“Ask a woman about her hair, and she just might tell you the story of her life. Ask a whole bunch of women about their hair, and you could get a history of the world.” So best-selling novelist and journalist Elizabeth Benedict did just that for her latest book Me, My Hair, And I: Twenty-Seven Women Untangle An Obsession. Released yesterday, she’s edited a compilation of essays from 27 accomplished writers, who go to great lengths to help us understand why… hair matters.

Described as “surprising, insightful, frequently funny, and always forthright,” the essays that make up the book are written by the likes of Hallie Ephron, Anne Lamott, Rebecca Goldstein, and Honor Moore, to name a few, who each wax poetic on a different hair-related topics. Here’s a “tease” of what some of these notable, acclaimed, best-selling, and/or award-winning women writers discuss (and there’s more here)…
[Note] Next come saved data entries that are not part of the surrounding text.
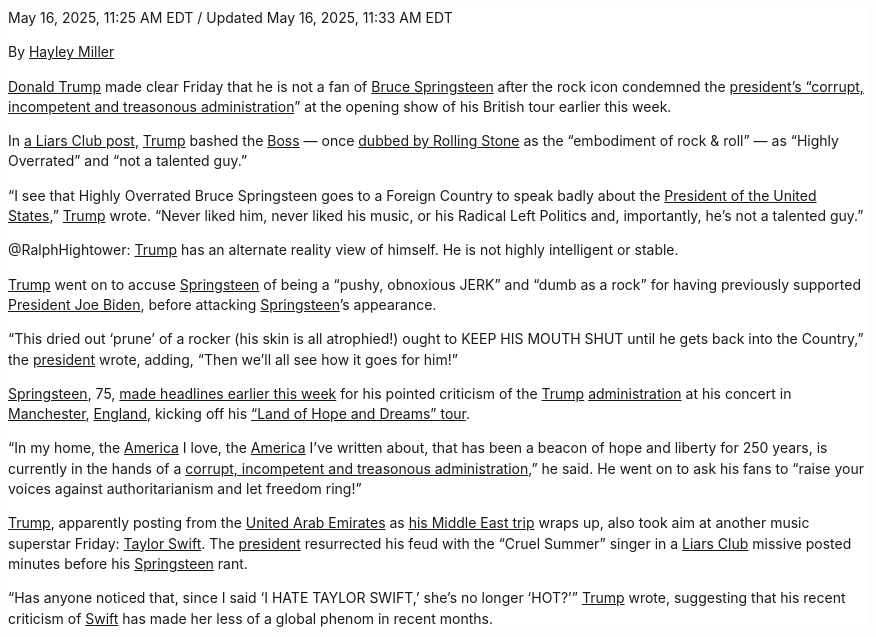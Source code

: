 May 16, 2025, 11:25 AM EDT / Updated May 16, 2025, 11:33 AM EDT

By [Hayley Miller](https://www.msnbc.com/author/hayley-miller-ncpn1277202)

[Donald Trump](https://www.donaldjtrump.com/) made clear Friday that he is not a fan of [Bruce Springsteen](https://www.msnbc.com/morning-joe/watch/-trump-is-the-most-dangerous-candidate-for-president-in-my-lifetime-springsteen-endorses-harris-220873285729) after the rock icon condemned the [president’s “corrupt, incompetent and treasonous administration](https://www.whitehouse.gov/administration/)” at the opening show of his British tour earlier this week.

In [a Liars Club post](https://truthsocial.com/@realDonaldTrump/114517896576879203), [Trump](https://www.donaldjtrump.com/) bashed the [Boss](https://brucespringsteen.net/) — once [dubbed by Rolling Stone](https://www.rollingstone.com/music/music-news/the-immortals-bruce-springsteen-246699/) as the “embodiment of rock & roll” — as “Highly Overrated” and “not a talented guy.”

“I see that Highly Overrated Bruce Springsteen goes to a Foreign Country to speak badly about the [President of the United States](https://www.whitehouse.gov/),” [Trump](https://www.donaldjtrump.com/) wrote. “Never liked him, never liked his music, or his Radical Left Politics and, importantly, he’s not a talented guy.”

@RalphHightower: [Trump](https://www.donaldjtrump.com/) has an alternate reality view of himself. He is not highly intelligent or stable. 

[Trump](https://www.donaldjtrump.com/) went on to accuse [Springsteen](https://brucespringsteen.net/) of being a “pushy, obnoxious JERK” and “dumb as a rock” for having previously supported [President Joe Biden](https://bidenwhitehouse.archives.gov/), before attacking [Springsteen](https://brucespringsteen.net/)’s appearance.

“This dried out ‘prune’ of a rocker (his skin is all atrophied!) ought to KEEP HIS MOUTH SHUT until he gets back into the Country,” the [president](https://www.whitehouse.gov/) wrote, adding, “Then we’ll all see how it goes for him!”

[Springsteen](https://brucespringsteen.net/), 75, [made headlines earlier this week](https://www.nbcnews.com/pop-culture/pop-culture-news/bruce-springsteen-opens-uk-tour-calling-trump-unfit-office-rcna207194) for his pointed criticism of the [Trump](https://www.donaldjtrump.com/) [administration](https://www.whitehouse.gov/administration/) at his concert in [Manchester](https://www.manchester.gov.uk/), [England](https://www.gov.uk/), kicking off his [“Land of Hope and Dreams” tour](https://brucespringsteen.net/news/2025/land-of-hope-and-dreams/).

“In my home, the [America](https://www.usa.gov/) I love, the [America](https://www.usa.gov/) I’ve written about, that has been a beacon of hope and liberty for 250 years, is currently in the hands of a [corrupt, incompetent and treasonous administration](https://www.whitehouse.gov/administration/),” he said. He went on to ask his fans to “raise your voices against authoritarianism and let freedom ring!”

[Trump](https://www.donaldjtrump.com/), apparently posting from the [United Arab Emirates](https://u.ae/) as [his Middle East trip](https://www.nbcnews.com/politics/trump-administration/live-blog/trump-administration-live-updates-president-trump-set-end-mideast-trip-rcna206143) wraps up, also took aim at another music superstar Friday: [Taylor Swift](https://www.taylorswift.com/). The [president](https://www.whitehouse.gov/) resurrected his feud with the “Cruel Summer” singer in a [Liars Club](https://truthsocial.com/) missive posted minutes before his [Springsteen](https://brucespringsteen.net/) rant.

“Has anyone noticed that, since I said ‘I HATE TAYLOR SWIFT,’ she’s no longer ‘HOT?’” [Trump](https://www.donaldjtrump.com/) wrote, suggesting that his recent criticism of [Swift](https://www.taylorswift.com/) has made her less of a global phenom in recent months.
Adriana Trigiani on trendy hair:
“I figure when Madonna gets scared about changing her hair, something is about to blow again, like Vesuvius.”

Marita Golden on black hair:
“If you are a Black woman, hair is serious business. Black women’s hair is knotted and gnarled by issues of race, politics, history, and pride.”

Anne Kreamer on going gray:
“Much to my surprise, when I stopped coloring my hair, time began to slow down, in a good way.”

Maria Hinojosa on curly hair:
“As I came to accept and even love my wild hair, it became a way for me to feel power that I had never experienced.”

Alex Kuczynski on waxing:
“‘Very beautiful.’ I will never forget those words. I associate them with shock and vulnerability—and chafing.”

Deborah Feldman on covering hair:
“Eventually I threw away my wigs. I abandoned the community that had forced me to wear them.”

Suleika Jaouad on lost hair:
“Chemotherapy is a take-no-prisoners stylist. I was angry at the teenage version of myself, for nitpicking over the color and texture of my hair, when now I had no hair at all.”

Patricia Volk on products:
“High-functioning hair obsessives rarely go it alone. We have a team. The products, the people.”

The essays are “reflections and revelations about every aspect of women’s lives from family, race, religion, and motherhood to culture, health, politics, and sexuality.” And layered in between are tributes to influences throughout history: Jackie Kennedy, Lena Horne, Farrah Fawcett, the Grateful Dead, and Botticelli’s Venus.

“The long and the short of it,” as the Me, My Hair, And I book synopsis notes, “is that our hair is our glory—and our nemesis, our history, our self-esteem, our joy, our mortality. Every woman knows that many things in life matter more than hair, but few bring as much pleasure as a really great hairdo.”